● Assignment: How many lines of the entries below contain the string "https"? State the number alone.
______
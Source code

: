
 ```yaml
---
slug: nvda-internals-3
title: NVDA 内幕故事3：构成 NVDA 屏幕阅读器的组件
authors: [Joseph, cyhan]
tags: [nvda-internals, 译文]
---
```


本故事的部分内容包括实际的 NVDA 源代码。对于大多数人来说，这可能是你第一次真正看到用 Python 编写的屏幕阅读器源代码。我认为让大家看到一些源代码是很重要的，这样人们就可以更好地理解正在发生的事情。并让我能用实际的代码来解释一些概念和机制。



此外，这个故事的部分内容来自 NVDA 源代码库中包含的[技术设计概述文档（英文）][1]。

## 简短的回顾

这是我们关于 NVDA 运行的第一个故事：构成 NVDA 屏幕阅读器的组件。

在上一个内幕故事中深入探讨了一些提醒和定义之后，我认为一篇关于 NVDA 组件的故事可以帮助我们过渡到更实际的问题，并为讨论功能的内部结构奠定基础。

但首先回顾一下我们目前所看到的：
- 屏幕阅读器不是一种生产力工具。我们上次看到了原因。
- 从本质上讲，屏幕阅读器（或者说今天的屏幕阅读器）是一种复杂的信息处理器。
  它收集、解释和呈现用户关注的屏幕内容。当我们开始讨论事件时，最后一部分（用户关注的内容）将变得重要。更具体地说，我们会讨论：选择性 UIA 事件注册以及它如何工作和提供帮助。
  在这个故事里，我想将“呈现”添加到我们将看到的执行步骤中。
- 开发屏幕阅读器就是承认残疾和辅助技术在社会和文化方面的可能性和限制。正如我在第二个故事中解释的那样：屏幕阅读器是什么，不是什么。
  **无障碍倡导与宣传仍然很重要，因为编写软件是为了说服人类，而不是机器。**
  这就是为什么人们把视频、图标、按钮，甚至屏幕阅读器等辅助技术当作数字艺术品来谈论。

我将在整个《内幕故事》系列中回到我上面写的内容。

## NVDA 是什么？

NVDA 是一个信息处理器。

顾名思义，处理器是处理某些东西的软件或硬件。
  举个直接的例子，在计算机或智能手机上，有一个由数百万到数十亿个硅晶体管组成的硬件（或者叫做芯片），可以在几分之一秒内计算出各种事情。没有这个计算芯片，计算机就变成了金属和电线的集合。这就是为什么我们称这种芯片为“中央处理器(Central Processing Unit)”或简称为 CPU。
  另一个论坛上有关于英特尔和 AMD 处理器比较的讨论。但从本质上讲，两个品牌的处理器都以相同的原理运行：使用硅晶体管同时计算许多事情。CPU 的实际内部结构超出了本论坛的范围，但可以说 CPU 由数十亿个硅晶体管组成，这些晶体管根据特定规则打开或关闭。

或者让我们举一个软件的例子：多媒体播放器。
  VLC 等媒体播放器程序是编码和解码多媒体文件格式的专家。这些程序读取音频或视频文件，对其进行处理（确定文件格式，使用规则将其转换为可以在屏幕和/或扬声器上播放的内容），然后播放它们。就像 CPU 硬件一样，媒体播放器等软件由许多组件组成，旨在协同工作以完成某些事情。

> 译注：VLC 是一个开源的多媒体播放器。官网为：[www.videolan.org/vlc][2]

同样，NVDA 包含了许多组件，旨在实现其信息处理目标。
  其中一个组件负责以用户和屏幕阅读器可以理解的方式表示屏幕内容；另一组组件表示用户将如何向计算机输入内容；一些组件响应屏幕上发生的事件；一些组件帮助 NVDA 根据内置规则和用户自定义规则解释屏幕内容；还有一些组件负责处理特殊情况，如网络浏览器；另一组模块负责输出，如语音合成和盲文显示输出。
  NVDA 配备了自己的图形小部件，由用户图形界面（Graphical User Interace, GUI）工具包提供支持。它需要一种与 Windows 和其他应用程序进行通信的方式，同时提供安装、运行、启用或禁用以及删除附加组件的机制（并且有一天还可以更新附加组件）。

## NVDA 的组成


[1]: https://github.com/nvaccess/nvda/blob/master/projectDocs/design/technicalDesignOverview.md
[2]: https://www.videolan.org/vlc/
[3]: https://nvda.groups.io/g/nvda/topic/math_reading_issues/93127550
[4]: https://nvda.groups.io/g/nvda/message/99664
______
● Problem solution: 4